In a dumbed-down, dystopic near-future America, high-tech tycoon Manny Kahn fights to save the nation from political pathologies brought about by his own creation, a ubiquitous online search engine.
Any resemblance to Google or Facebook is very likely intentional in Witherspoon’s satirical, near-future look at the political swamps into which info-tech pathologies are taking America. Manny Kahn was once an idealistic hacktavist who created a breakthrough search-engine algorithm called furtl, primarily to hype his parents’ floral business. Now furtl is everywhere as a tech device/multimedia platform. But after a grim long-range business projection due to unexpected killer-app competition from China, Manny gets ousted from his company (and failing marriage) via a fraudulent sex-harassment charge. After six years spent in an off-the-grid rustic retreat in Bhutan, Manny gets a glimpse of the isolationist, corrupt Red State nightmare that America has become thanks to his unscrupulous successors at furtl. A senile, Reagan-like president presides over 25 percent unemployment following calamitous privatization of most social services, which left a few powerful Washington, D.C.–connected corporations in charge. The rich dwell in gated communities with private militias, while dissent (or belief in evolution) among the poor and angry is quashed by a powerful Homeland Security–type department empowered by furtl’s data-mining surveillance. Obesity has hit 80 percent; potato chips are the standard diet. Manny returns to take down the establishment he unwittingly created, but even the Occupy-like terrorists (the “Leftea Party”) he joins seem to be the cretins of tomorrow from Mike Judge’s film Idiocracy. Tech-talk sometimes comes in massive doses, intimidating for noobs, but Witherspoon keeps the narrative as lean as an iPad and resists the gimmick of writing the thing in text-message shorthand.
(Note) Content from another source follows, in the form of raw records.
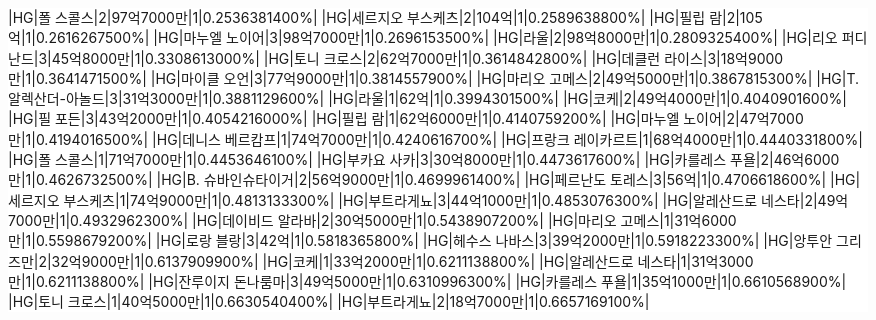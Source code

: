 |HG|폴 스콜스|2|97억7000만|1|0.2536381400%|
|HG|세르지오 부스케츠|2|104억|1|0.2589638800%|
|HG|필립 람|2|105억|1|0.2616267500%|
|HG|마누엘 노이어|3|98억7000만|1|0.2696153500%|
|HG|라울|2|98억8000만|1|0.2809325400%|
|HG|리오 퍼디난드|3|45억8000만|1|0.3308613000%|
|HG|토니 크로스|2|62억7000만|1|0.3614842800%|
|HG|데클런 라이스|3|18억9000만|1|0.3641471500%|
|HG|마이클 오언|3|77억9000만|1|0.3814557900%|
|HG|마리오 고메스|2|49억5000만|1|0.3867815300%|
|HG|T. 알렉산더-아놀드|3|31억3000만|1|0.3881129600%|
|HG|라울|1|62억|1|0.3994301500%|
|HG|코케|2|49억4000만|1|0.4040901600%|
|HG|필 포든|3|43억2000만|1|0.4054216000%|
|HG|필립 람|1|62억6000만|1|0.4140759200%|
|HG|마누엘 노이어|2|47억7000만|1|0.4194016500%|
|HG|데니스 베르캄프|1|74억7000만|1|0.4240616700%|
|HG|프랑크 레이카르트|1|68억4000만|1|0.4440331800%|
|HG|폴 스콜스|1|71억7000만|1|0.4453646100%|
|HG|부카요 사카|3|30억8000만|1|0.4473617600%|
|HG|카를레스 푸욜|2|46억6000만|1|0.4626732500%|
|HG|B. 슈바인슈타이거|2|56억9000만|1|0.4699961400%|
|HG|페르난도 토레스|3|56억|1|0.4706618600%|
|HG|세르지오 부스케츠|1|74억9000만|1|0.4813133300%|
|HG|부트라게뇨|3|44억1000만|1|0.4853076300%|
|HG|알레산드로 네스타|2|49억7000만|1|0.4932962300%|
|HG|데이비드 알라바|2|30억5000만|1|0.5438907200%|
|HG|마리오 고메스|1|31억6000만|1|0.5598679200%|
|HG|로랑 블랑|3|42억|1|0.5818365800%|
|HG|헤수스 나바스|3|39억2000만|1|0.5918223300%|
|HG|앙투안 그리즈만|2|32억9000만|1|0.6137909900%|
|HG|코케|1|33억2000만|1|0.6211138800%|
|HG|알레산드로 네스타|1|31억3000만|1|0.6211138800%|
|HG|잔루이지 돈나룸마|3|49억5000만|1|0.6310996300%|
|HG|카를레스 푸욜|1|35억1000만|1|0.6610568900%|
|HG|토니 크로스|1|40억5000만|1|0.6630540400%|
|HG|부트라게뇨|2|18억7000만|1|0.6657169100%|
Though characterizations are often tweet-deep, the nonstop invention and wit spare neither the left nor the right. Such is the author’s Swiftian persuasion that the upbeat denouement rings rather hollow; a society gone this far down the anti-intellectual pipeline will have a hard time booting back up.
Sharp-toothed and Bluetoothed—gigabyte-size political and social satire for the wired generation.